(Working data)
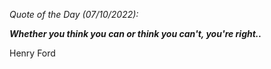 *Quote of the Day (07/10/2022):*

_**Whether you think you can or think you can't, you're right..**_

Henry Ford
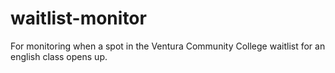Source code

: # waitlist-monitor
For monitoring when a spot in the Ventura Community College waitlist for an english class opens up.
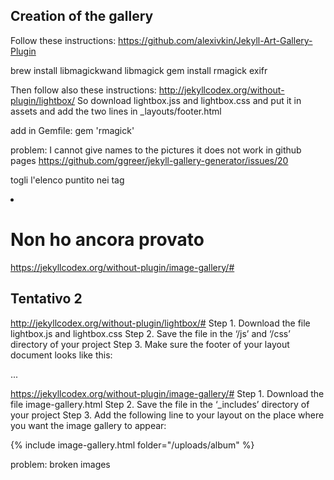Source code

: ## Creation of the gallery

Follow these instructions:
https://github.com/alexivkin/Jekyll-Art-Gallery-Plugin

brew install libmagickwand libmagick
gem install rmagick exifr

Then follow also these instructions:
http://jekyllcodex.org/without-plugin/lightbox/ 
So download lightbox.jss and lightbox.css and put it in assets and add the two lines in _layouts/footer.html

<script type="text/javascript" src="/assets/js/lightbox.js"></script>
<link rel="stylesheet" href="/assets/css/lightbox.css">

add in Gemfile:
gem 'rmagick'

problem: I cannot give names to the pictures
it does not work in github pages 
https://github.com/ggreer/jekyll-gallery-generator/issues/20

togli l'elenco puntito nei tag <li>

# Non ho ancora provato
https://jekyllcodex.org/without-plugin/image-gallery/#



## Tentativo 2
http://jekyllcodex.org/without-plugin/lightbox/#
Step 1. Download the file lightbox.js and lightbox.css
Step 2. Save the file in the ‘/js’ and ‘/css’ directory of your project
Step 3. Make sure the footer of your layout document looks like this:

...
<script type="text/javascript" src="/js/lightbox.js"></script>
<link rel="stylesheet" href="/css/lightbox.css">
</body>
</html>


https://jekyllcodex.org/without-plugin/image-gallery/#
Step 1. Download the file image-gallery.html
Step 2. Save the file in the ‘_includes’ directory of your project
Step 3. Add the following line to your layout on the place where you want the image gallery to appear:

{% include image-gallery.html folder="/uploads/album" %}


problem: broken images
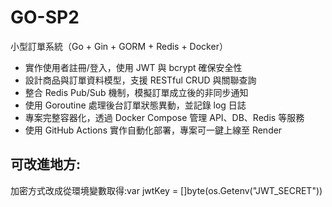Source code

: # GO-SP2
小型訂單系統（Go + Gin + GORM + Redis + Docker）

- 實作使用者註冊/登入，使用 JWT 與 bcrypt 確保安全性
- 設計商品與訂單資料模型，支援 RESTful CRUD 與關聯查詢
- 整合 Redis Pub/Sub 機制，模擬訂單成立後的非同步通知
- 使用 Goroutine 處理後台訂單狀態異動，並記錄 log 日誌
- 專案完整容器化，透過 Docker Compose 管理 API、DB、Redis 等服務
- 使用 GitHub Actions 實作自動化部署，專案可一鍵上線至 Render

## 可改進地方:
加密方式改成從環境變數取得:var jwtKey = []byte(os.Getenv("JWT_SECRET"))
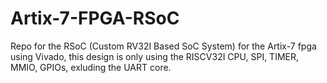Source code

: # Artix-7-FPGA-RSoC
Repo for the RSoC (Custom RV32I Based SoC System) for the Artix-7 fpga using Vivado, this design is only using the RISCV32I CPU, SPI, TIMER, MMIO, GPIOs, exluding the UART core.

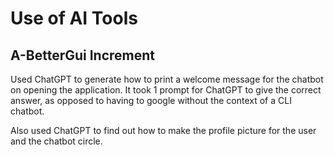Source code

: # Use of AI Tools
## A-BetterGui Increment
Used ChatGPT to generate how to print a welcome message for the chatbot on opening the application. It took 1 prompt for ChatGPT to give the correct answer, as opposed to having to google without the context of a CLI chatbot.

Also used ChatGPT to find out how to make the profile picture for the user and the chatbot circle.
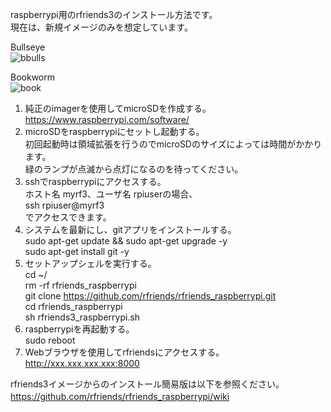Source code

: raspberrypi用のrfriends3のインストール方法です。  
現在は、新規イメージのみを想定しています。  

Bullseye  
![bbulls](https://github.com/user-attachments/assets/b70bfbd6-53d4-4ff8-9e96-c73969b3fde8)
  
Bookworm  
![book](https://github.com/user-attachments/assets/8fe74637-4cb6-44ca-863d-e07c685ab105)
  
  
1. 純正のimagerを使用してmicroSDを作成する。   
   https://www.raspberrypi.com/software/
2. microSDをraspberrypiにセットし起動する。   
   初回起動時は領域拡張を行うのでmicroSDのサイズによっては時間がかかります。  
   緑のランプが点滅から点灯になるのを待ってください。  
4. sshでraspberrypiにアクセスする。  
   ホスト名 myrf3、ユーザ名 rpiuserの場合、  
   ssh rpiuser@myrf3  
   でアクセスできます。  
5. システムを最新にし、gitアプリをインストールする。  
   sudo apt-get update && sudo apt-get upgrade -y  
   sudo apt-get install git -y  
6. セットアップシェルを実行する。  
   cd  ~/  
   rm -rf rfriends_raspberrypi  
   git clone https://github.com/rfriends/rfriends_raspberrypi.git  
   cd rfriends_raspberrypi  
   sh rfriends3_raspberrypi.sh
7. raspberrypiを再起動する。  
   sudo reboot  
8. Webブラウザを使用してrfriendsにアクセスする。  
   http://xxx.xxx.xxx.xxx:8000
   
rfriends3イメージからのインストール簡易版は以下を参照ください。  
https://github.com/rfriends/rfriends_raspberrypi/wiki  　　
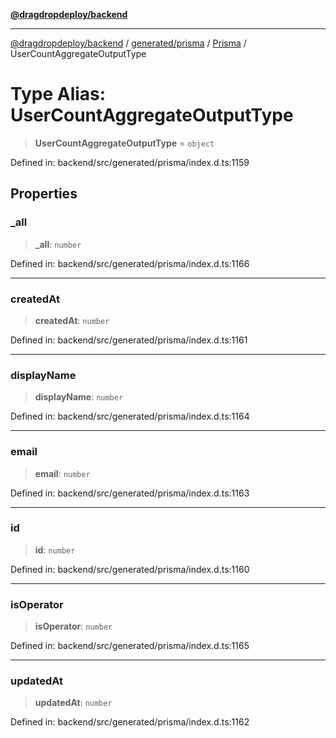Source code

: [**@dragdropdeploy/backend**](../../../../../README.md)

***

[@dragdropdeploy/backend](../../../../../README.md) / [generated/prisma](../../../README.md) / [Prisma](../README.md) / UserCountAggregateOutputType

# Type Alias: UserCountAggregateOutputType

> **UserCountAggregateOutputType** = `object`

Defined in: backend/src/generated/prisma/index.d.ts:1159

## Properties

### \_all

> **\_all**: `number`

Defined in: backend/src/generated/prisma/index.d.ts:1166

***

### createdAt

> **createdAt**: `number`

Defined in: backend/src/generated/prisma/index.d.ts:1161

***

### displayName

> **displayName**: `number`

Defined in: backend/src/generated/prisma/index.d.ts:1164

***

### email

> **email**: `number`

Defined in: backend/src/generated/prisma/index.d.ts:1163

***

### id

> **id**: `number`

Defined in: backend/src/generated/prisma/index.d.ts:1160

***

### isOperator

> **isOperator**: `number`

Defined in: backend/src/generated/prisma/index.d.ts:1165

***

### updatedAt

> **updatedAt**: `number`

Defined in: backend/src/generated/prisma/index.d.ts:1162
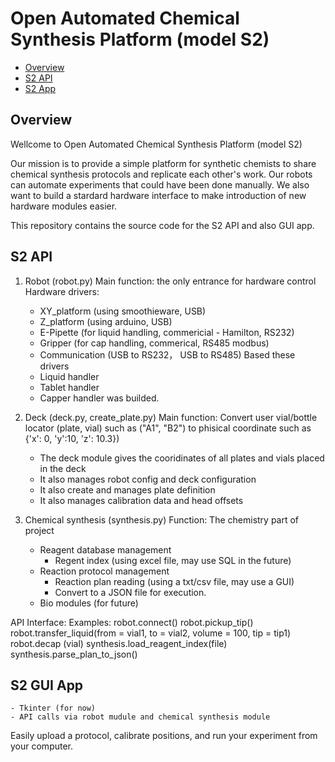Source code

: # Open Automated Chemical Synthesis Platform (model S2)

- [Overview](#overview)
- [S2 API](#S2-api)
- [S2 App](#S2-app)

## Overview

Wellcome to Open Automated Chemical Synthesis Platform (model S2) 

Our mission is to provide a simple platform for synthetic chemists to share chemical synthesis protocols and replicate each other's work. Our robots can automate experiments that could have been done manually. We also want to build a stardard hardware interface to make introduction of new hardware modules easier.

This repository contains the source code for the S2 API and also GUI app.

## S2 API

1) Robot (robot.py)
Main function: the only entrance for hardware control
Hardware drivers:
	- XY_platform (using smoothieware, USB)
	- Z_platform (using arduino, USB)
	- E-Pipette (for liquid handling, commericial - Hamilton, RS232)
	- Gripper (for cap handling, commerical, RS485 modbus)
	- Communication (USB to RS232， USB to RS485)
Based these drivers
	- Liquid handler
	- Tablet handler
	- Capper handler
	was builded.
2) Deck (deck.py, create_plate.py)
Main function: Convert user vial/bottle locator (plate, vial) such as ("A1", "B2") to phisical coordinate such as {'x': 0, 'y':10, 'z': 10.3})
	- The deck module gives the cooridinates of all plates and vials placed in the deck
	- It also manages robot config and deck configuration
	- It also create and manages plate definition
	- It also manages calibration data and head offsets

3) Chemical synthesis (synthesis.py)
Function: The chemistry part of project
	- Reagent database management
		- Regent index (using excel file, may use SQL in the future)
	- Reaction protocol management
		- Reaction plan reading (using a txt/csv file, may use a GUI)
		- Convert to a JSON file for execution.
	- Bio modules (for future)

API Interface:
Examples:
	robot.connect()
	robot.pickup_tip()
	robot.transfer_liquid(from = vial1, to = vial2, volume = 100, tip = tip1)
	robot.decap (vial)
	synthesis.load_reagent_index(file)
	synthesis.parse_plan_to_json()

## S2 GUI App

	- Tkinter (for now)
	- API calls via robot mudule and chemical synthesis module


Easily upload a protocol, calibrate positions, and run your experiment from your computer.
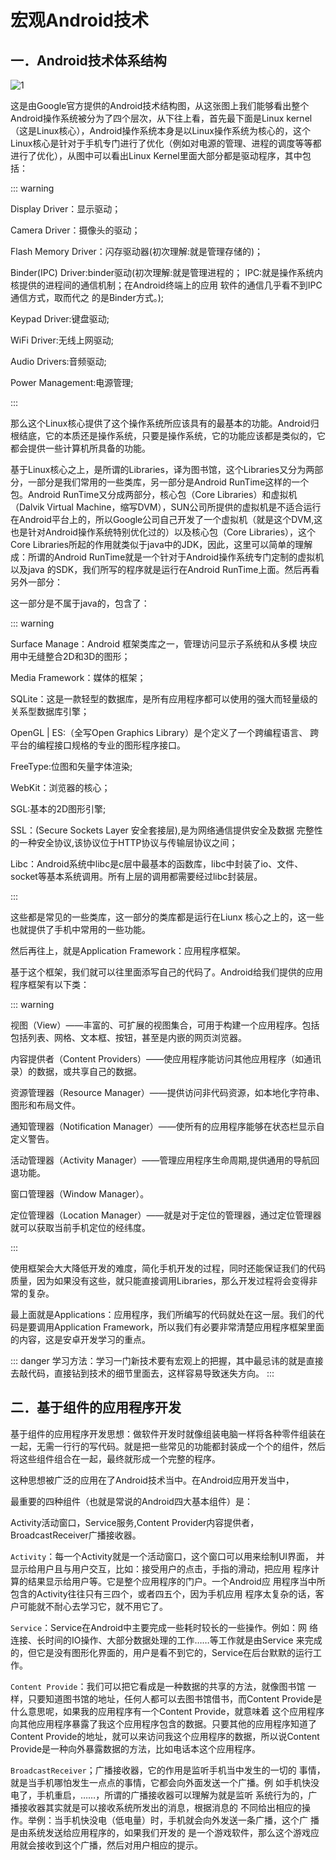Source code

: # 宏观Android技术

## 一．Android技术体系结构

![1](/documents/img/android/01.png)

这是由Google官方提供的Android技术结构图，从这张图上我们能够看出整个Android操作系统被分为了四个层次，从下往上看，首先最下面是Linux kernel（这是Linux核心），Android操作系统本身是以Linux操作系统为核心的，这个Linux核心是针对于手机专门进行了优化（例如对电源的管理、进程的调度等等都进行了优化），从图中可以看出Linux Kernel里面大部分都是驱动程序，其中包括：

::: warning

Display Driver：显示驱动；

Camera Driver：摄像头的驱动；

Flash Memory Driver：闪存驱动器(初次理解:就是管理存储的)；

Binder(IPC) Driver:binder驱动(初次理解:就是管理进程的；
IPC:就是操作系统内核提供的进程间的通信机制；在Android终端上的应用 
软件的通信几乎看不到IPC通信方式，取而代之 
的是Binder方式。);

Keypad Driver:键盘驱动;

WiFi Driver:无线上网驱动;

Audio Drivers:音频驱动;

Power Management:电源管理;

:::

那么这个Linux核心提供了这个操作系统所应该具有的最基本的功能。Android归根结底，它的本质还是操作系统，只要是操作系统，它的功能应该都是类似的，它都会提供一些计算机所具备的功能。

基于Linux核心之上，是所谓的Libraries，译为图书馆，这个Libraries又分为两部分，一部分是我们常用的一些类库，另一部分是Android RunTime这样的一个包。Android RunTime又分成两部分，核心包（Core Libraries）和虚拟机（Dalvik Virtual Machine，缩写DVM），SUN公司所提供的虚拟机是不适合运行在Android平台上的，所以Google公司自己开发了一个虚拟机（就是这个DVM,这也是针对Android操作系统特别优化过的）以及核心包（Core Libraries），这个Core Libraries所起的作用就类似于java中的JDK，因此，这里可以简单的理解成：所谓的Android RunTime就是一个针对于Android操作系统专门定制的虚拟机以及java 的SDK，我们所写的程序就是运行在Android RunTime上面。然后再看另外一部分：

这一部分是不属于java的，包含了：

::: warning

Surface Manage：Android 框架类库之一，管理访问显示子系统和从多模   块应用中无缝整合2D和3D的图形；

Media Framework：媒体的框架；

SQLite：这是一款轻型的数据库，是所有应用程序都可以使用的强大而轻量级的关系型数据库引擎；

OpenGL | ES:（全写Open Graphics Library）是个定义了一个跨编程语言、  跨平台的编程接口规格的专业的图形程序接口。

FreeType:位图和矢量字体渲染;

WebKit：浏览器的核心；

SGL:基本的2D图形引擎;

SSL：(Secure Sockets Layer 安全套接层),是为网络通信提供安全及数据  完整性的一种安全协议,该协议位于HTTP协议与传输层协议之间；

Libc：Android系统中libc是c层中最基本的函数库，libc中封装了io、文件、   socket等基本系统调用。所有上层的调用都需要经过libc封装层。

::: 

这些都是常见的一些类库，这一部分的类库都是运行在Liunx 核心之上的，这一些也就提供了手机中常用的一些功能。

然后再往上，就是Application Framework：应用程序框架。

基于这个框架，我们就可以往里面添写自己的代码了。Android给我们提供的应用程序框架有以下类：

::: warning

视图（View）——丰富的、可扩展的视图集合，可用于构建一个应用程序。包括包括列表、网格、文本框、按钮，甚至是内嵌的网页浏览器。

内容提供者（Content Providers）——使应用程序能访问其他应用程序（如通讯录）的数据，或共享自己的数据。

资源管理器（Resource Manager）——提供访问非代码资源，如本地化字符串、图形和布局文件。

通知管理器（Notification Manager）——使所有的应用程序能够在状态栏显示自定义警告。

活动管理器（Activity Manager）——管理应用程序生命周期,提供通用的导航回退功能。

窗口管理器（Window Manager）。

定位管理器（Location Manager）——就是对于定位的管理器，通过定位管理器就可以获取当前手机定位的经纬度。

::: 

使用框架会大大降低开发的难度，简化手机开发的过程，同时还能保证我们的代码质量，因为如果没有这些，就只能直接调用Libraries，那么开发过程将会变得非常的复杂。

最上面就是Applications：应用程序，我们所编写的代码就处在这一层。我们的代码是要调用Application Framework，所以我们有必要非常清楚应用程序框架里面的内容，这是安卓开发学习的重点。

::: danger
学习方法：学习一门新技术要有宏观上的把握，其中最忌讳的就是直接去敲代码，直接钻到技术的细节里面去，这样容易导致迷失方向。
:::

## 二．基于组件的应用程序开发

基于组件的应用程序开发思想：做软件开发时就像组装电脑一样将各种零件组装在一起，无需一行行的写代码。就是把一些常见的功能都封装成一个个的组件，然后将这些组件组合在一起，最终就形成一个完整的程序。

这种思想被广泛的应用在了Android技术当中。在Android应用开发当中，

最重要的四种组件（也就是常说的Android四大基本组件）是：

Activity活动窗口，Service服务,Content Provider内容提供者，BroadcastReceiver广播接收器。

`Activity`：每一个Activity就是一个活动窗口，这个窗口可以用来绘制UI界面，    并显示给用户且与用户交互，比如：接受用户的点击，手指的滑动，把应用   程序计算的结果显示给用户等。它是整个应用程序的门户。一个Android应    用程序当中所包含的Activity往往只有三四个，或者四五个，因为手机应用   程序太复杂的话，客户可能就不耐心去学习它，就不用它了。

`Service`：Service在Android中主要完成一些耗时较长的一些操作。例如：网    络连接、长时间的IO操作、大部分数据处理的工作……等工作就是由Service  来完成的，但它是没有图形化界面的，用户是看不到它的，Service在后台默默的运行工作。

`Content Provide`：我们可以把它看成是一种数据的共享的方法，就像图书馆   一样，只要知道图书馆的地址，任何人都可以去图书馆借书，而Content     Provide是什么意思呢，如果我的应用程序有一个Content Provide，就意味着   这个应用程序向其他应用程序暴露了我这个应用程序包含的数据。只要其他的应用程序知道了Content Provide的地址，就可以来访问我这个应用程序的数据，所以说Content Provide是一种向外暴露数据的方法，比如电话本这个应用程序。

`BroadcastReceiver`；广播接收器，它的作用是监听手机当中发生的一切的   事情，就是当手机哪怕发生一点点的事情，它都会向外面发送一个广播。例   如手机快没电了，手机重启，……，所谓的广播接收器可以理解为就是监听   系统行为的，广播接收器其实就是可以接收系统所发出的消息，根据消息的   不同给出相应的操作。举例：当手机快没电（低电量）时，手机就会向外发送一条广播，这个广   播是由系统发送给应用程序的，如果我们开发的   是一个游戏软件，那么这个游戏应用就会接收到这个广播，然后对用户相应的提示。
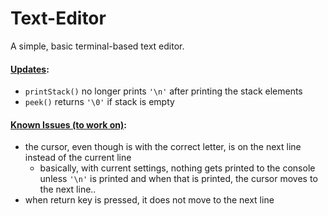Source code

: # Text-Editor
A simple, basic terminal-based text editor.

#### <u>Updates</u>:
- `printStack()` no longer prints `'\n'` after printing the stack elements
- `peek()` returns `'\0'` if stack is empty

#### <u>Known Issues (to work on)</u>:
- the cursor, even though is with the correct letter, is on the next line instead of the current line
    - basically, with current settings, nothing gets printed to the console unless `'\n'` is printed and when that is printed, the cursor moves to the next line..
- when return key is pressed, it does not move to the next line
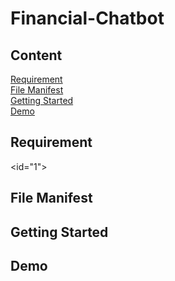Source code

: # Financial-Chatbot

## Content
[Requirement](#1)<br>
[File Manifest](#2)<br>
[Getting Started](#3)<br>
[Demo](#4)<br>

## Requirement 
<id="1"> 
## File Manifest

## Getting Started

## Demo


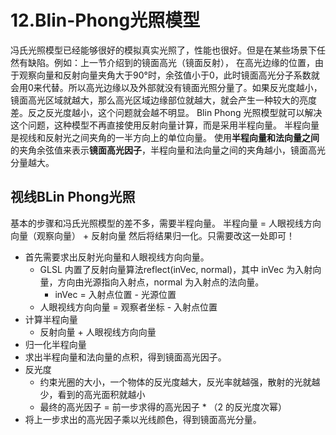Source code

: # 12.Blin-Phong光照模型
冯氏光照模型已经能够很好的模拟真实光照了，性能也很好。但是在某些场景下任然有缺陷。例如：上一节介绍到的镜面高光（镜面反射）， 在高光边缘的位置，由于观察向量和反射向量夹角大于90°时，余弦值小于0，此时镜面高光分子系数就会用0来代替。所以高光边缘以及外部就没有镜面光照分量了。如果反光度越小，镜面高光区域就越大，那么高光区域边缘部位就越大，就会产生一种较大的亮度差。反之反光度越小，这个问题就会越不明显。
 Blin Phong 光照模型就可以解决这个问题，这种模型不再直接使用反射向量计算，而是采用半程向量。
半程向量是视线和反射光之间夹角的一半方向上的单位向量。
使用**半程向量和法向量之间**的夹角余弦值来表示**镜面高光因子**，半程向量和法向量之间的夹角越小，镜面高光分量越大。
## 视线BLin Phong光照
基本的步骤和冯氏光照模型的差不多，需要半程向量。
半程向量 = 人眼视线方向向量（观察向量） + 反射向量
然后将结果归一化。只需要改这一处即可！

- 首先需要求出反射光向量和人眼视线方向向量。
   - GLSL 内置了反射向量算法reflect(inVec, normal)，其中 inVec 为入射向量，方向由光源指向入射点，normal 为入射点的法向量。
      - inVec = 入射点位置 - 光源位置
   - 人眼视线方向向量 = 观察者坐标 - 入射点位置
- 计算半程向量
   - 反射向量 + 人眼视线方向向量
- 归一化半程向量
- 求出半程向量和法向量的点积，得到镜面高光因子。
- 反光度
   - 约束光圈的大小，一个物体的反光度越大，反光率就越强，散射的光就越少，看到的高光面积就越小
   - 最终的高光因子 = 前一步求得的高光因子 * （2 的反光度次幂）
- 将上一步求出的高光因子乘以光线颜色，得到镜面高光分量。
(End Working data)
## Work required
From the records above, print exactly the lines that run from the line with "这一部分是不属于java的，包含了：" to the line with "使用框架会大大降低开发的难度", inclusive.

## Result of the task
这一部分是不属于java的，包含了：

::: warning

Surface Manage：Android 框架类库之一，管理访问显示子系统和从多模   块应用中无缝整合2D和3D的图形；

Media Framework：媒体的框架；

SQLite：这是一款轻型的数据库，是所有应用程序都可以使用的强大而轻量级的关系型数据库引擎；

OpenGL | ES:（全写Open Graphics Library）是个定义了一个跨编程语言、  跨平台的编程接口规格的专业的图形程序接口。

FreeType:位图和矢量字体渲染;

WebKit：浏览器的核心；

SGL:基本的2D图形引擎;

SSL：(Secure Sockets Layer 安全套接层),是为网络通信提供安全及数据  完整性的一种安全协议,该协议位于HTTP协议与传输层协议之间；

Libc：Android系统中libc是c层中最基本的函数库，libc中封装了io、文件、   socket等基本系统调用。所有上层的调用都需要经过libc封装层。

::: 

这些都是常见的一些类库，这一部分的类库都是运行在Liunx 核心之上的，这一些也就提供了手机中常用的一些功能。

然后再往上，就是Application Framework：应用程序框架。

基于这个框架，我们就可以往里面添写自己的代码了。Android给我们提供的应用程序框架有以下类：

::: warning

视图（View）——丰富的、可扩展的视图集合，可用于构建一个应用程序。包括包括列表、网格、文本框、按钮，甚至是内嵌的网页浏览器。

内容提供者（Content Providers）——使应用程序能访问其他应用程序（如通讯录）的数据，或共享自己的数据。

资源管理器（Resource Manager）——提供访问非代码资源，如本地化字符串、图形和布局文件。

通知管理器（Notification Manager）——使所有的应用程序能够在状态栏显示自定义警告。

活动管理器（Activity Manager）——管理应用程序生命周期,提供通用的导航回退功能。

窗口管理器（Window Manager）。

定位管理器（Location Manager）——就是对于定位的管理器，通过定位管理器就可以获取当前手机定位的经纬度。

::: 

使用框架会大大降低开发的难度，简化手机开发的过程，同时还能保证我们的代码质量，因为如果没有这些，就只能直接调用Libraries，那么开发过程将会变得非常的复杂。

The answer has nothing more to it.